Hillcrest House Cochran GA Bleckley County NRHP Photograph Copyright Brian Brown Vanishing South Georgia USA 2015

John Joseph Taylor (1855-1917) was for many years the leading businessman in Cochran. He started with a general store and later became president of the Cochran Banking Company and a cotton mill; he also built Cochran’s opera house. Taylor, who lived in the house next door, built Hillcrest (later known as Cedar Hall) as a present for his daughter Alice when she married John Augustus Walker on 12 January 1910. Walker was also involved in the Cochran Banking Company and served as Postmaster from 1933-1941. The house remained in the family until 1965. Dr. Virlon Griner, pastor of Cochran First Baptist Church, purchased it in 1970 and began a restoration that returned it to a single family dwelling, which it remains today.

The National Register nomination form calls the house “Hillcrest” but also notes it was known as Cedar Hall. After hearing from one of the Taylor granddaughters, Lady N. Hodges, I’m going with Cedar Hall, since that is what the house was known as for most of its history. Apparently, “Hillcrest” was a later name. She also clarifies other facts about the house, in her comments following the post.

National Register of Historic Places


Filed under --BLECKLEY COUNTY GA--, Cochran GA

8 responses to “Cedar Hall, 1910, Cochran

  1. I was going through your historical homes and found this. This picture could’ve been taken from my mothers front yard. She lived right across the street. I lived there until I was 14. Cool picture.

  2. Lady N. Hodges

    Brian, thank you for your interest in historical sites and the stories surrounding them. What a thrill it was for me to see my beloved Grandmother Walker’s home pop up!. I have been prompted to plan a trip for my son and two daughters to Cochran. We have grandchildren who bear the names Taylor and Walker, so they must visit a place which has been described to them!

  3. Diann Rountree

    Beautiful!! An interesting story!

    • Lady N. Hodges

      This home, called “Hillcrest” in the photograph, was my Mother’s childhood home. I stayed there often with her to visit my Grandmother, Alice Taylor Walker for whom the home was built by her father as a wedding gift. I loved being there often, with a wonderful long lawn for playing games with cousins. It had special meaning to our family of course

      During my Grandmother’s lifetime and our family ownership , the home was never converted to apartments for public rental; Grandmother Walker simply had the room and welcomed home to GA a retired brother from the West Coast where his professional career had led him, and also she invited a sister and her husband to stay there as well in his retirement in Atlanta. In those days, often family spent later years this way.

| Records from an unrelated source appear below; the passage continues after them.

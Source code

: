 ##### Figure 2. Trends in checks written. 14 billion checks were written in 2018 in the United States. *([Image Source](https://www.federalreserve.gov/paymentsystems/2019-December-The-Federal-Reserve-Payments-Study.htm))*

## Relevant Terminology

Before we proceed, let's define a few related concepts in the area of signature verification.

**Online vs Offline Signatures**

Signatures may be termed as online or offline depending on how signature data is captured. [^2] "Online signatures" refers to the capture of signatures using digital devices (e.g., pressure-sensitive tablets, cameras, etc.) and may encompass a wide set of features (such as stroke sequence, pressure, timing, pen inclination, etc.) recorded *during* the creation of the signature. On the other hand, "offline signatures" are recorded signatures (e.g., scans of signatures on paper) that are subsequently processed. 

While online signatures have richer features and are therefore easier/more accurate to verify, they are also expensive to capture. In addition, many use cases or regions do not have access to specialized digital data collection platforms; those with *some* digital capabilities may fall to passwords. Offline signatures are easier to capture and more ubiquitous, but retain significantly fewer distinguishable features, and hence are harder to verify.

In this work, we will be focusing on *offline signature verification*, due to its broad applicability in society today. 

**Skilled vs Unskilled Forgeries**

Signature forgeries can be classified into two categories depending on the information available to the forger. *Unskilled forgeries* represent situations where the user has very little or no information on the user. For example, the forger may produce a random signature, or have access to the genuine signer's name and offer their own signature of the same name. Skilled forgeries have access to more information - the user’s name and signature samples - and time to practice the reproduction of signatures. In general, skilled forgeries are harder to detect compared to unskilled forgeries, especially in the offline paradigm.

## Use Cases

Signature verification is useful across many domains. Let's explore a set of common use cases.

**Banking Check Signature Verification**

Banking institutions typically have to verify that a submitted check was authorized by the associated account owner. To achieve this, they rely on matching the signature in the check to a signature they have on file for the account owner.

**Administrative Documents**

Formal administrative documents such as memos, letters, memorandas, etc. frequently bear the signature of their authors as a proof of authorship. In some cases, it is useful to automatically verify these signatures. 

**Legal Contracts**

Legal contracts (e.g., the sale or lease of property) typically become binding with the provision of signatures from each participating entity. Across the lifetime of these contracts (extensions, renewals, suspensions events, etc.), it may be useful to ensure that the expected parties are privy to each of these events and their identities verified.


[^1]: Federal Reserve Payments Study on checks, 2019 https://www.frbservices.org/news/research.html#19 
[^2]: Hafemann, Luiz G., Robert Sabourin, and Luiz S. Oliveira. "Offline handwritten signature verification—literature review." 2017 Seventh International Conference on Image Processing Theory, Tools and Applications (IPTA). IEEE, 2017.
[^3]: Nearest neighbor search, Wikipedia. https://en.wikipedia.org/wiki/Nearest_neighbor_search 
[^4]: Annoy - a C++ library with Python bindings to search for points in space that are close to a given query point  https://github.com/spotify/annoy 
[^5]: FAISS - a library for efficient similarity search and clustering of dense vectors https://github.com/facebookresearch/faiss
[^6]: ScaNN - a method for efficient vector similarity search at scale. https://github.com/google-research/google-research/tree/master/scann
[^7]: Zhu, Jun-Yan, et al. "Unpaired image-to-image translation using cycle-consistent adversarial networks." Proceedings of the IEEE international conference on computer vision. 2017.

      Also, I do not recall the name “Hillcrest”. This home was named “Cedar Hall”. This posting was most interesting to me and brought back wonderful memories of enchanted childhood evenings, listening to stories and surrounded by generations of family.

      • Thank you, Ms. Hodges! I changed the title for the house. I got my information from the National Register of Historic Places, but I always defer to someone who actually spent time in a house. Apparently, Hillcrest was a name given to the property later. Thank you for sharing your wonderful memories.

      • Steve

        Dear Lady N. Hodges — My name is Steve Dykes, originally from Cochran, GA. I saw this photo and it took me back to my early years. My reason for reaching out is that I have a civil war officer’s sword that supposedly my father won in a poker game with a “Will” Taylor who lived in that house (about 1960ish). The sword is engraved “Lt J M T. 1862”. Just wondering if it might be of your lineage, and if so, I’d be happy to return it to you. Please let me know if you’d like to talk. Dykes.steve411@gmail.com

  4. H.A. Hurley

    Brian, HAPPY NEW YEAR!
    I so enjoy your photographs and historical information.
    GA is a beautiful state, especially ‘off the beaten path’, and not always seen as beauty.